Ao falar de Héctor Sánchez, volta a sorrir. Em uma ocasião, após vários encontros, ele lembra que o argentino, percebendo-o distante e pensativo, disse-lhe com empatia: “Não se preocupe mais, David, cada um estava cumprindo seu dever”. Abraçaram-se. A amizade continua intacta desde aqueles anos. Ambos mantiveram contato por correspondência e posteriormente pelas redes sociais. David nunca viajou para Buenos Aires, mas planeja fazer isso no futuro.

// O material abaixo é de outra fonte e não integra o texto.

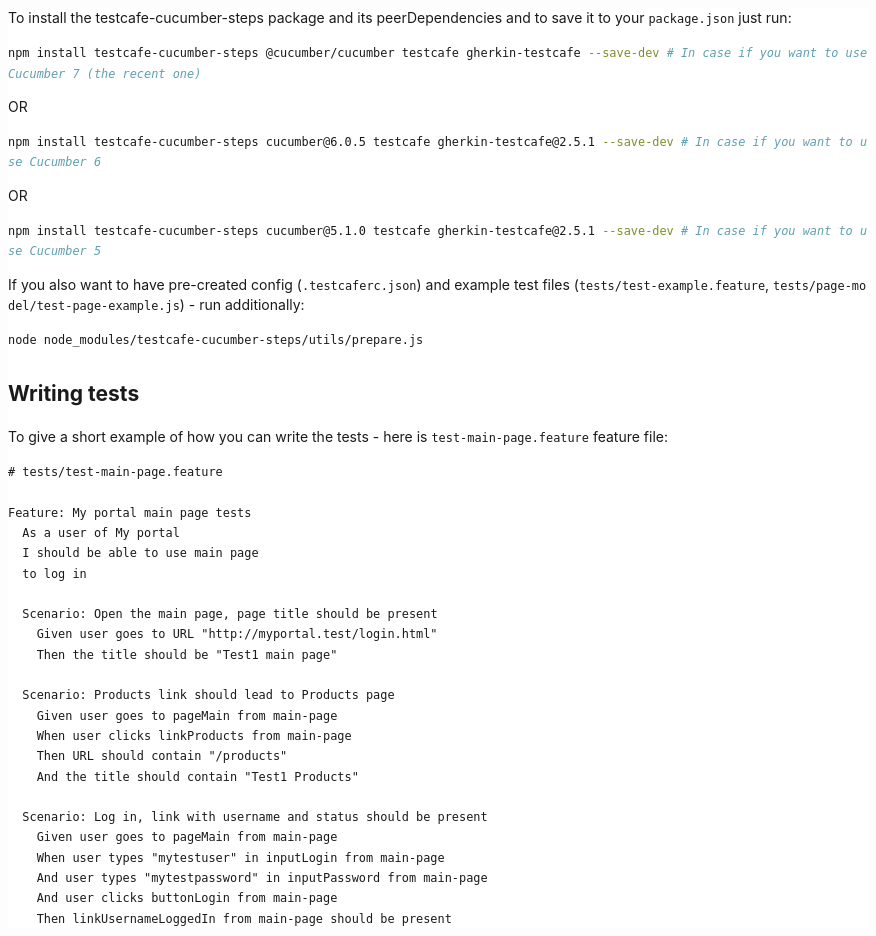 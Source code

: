 To install the testcafe-cucumber-steps package and its peerDependencies and to
save it to your `package.json` just run:

```bash
npm install testcafe-cucumber-steps @cucumber/cucumber testcafe gherkin-testcafe --save-dev # In case if you want to use Cucumber 7 (the recent one)
```
OR
```bash
npm install testcafe-cucumber-steps cucumber@6.0.5 testcafe gherkin-testcafe@2.5.1 --save-dev # In case if you want to use Cucumber 6
```
OR
```bash
npm install testcafe-cucumber-steps cucumber@5.1.0 testcafe gherkin-testcafe@2.5.1 --save-dev # In case if you want to use Cucumber 5
```

If you also want to have pre-created config (`.testcaferc.json`) and example
test files (`tests/test-example.feature`, `tests/page-model/test-page-example.js`) -
run additionally:
```bash
node node_modules/testcafe-cucumber-steps/utils/prepare.js
```

## Writing tests
To give a short example of how you can write the tests - here is 
`test-main-page.feature` feature file:
```gherkin
# tests/test-main-page.feature

Feature: My portal main page tests
  As a user of My portal
  I should be able to use main page
  to log in

  Scenario: Open the main page, page title should be present
    Given user goes to URL "http://myportal.test/login.html"
    Then the title should be "Test1 main page"

  Scenario: Products link should lead to Products page
    Given user goes to pageMain from main-page
    When user clicks linkProducts from main-page
    Then URL should contain "/products"
    And the title should contain "Test1 Products"

  Scenario: Log in, link with username and status should be present
    Given user goes to pageMain from main-page
    When user types "mytestuser" in inputLogin from main-page
    And user types "mytestpassword" in inputPassword from main-page
    And user clicks buttonLogin from main-page
    Then linkUsernameLoggedIn from main-page should be present
```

Em 2007, para o 25º aniversário da guerra, David Morgan viajou para as Ilhas Malvinas pela primeira vez. Percorreu em um jipe aqueles lugares congelados de que se lembrava repletos de cadáveres e restos de armamentos. Tudo estava diferente nesta visita. “Encontrei restos da fuselagem do meu avião e também de um dos aviões que eu havia derrubado. O piloto, Daniel Bolzán, foi um dos que morreram naquele 8 de junho e decidi mandá-los para seu filho”, lembra. Ele lhe escreveu e contou tudo. Assim começou seu relacionamento com o filho de um dos 649 soldados argentinos que morreram nas ilhas. “Seus pilotos realizaram ataques com habilidade e coragem, causando sérios danos a muitos navios britânicos. Eram muito corajosos”, acrescenta Morgan.

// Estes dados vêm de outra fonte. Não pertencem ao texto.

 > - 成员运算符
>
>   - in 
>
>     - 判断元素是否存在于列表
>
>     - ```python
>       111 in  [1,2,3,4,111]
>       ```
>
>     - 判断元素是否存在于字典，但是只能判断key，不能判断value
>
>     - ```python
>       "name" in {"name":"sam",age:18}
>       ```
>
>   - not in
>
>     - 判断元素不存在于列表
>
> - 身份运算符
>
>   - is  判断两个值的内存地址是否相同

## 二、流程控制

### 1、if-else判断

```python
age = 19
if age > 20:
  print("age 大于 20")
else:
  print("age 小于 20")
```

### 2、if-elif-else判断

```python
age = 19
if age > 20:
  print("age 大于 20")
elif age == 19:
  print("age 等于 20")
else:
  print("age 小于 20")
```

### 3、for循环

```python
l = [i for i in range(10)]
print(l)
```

As memórias de David Morgan surgem em um momento de revisão histórica da Guerra das Malvinas na Argentina. No meio acadêmico, discute-se a simplificação que definiu essa guerra como “absurda e caprichosa” e seus protagonistas como marionetes da ditadura da época. Para a antropóloga Rosana Guber, “esse quadro reduziu fortemente as alternativas com as quais seus protagonistas diretos pudessem dar sentido à sua experiência bélica e humana, e também reduziu a margem de reconhecimento de sua ação na esfera pública”. Nesta pesquisa, Guber conclui que os encontros pós-guerra entre britânicos e argentinos mostram que a guerra põe em confronto seres humanos que, muitas vezes, precisam encontrar motivos para uma experiência tão traumática.

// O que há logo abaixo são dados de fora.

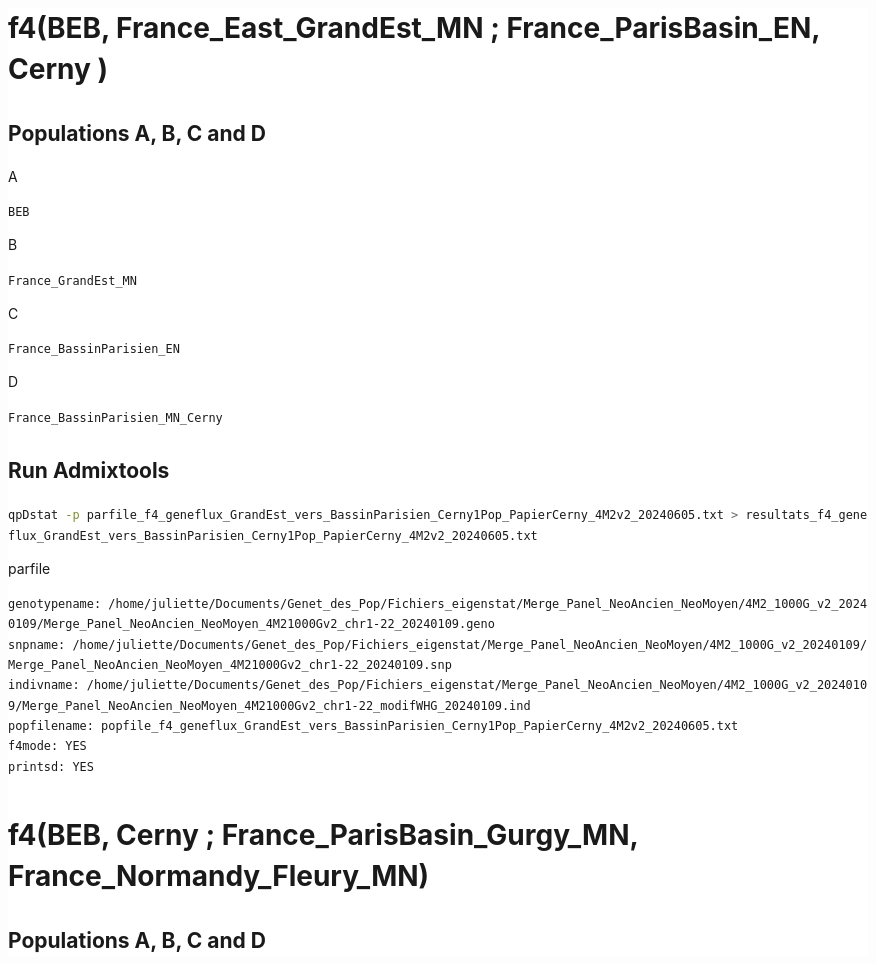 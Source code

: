 
# f4(BEB,  France_East_GrandEst_MN ; France_ParisBasin_EN, Cerny )

## Populations A, B, C and D

A
```txt
BEB
```

B
```txt
France_GrandEst_MN
```

C
```txt
France_BassinParisien_EN
```

D
```txt
France_BassinParisien_MN_Cerny
```

## Run Admixtools

```bash
qpDstat -p parfile_f4_geneflux_GrandEst_vers_BassinParisien_Cerny1Pop_PapierCerny_4M2v2_20240605.txt > resultats_f4_geneflux_GrandEst_vers_BassinParisien_Cerny1Pop_PapierCerny_4M2v2_20240605.txt
```

parfile
```txt
genotypename: /home/juliette/Documents/Genet_des_Pop/Fichiers_eigenstat/Merge_Panel_NeoAncien_NeoMoyen/4M2_1000G_v2_20240109/Merge_Panel_NeoAncien_NeoMoyen_4M21000Gv2_chr1-22_20240109.geno
snpname: /home/juliette/Documents/Genet_des_Pop/Fichiers_eigenstat/Merge_Panel_NeoAncien_NeoMoyen/4M2_1000G_v2_20240109/Merge_Panel_NeoAncien_NeoMoyen_4M21000Gv2_chr1-22_20240109.snp
indivname: /home/juliette/Documents/Genet_des_Pop/Fichiers_eigenstat/Merge_Panel_NeoAncien_NeoMoyen/4M2_1000G_v2_20240109/Merge_Panel_NeoAncien_NeoMoyen_4M21000Gv2_chr1-22_modifWHG_20240109.ind
popfilename: popfile_f4_geneflux_GrandEst_vers_BassinParisien_Cerny1Pop_PapierCerny_4M2v2_20240605.txt
f4mode: YES
printsd: YES
```


# f4(BEB, Cerny ; France_ParisBasin_Gurgy_MN, France_Normandy_Fleury_MN)

## Populations A, B, C and D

David Morgan faz parte de um importante grupo de veteranos de guerra dos dois países que, décadas depois, precisaram entender por que estavam ali e apertar as mãos em sinal de respeito. Ao contrário de outros encontros entre veteranos dos dois países divulgados em documentários e até peças de teatro, o encontro entre David Morgan e Héctor Sánchez foi mantido em sigilo. “Sinto que a nossa amizade é algo privado e muito forte. Estamos unidos por termos vivido a mesma experiência, mesmo que em lados diferentes. Não precisamos tornar isso público.” Em 2019, Héctor Sánchez convidou David Morgan para visitar as Malvinas com Pablo Bolzán, filho do piloto argentino morto em combate, e Luis Cervera, veterano de guerra. Eles percorreram as ilhas juntos e ergueram um monumento em memória do pai de Pablo, Daniel Bolzán. Morgan pôde, assim, fechar o círculo de sua história.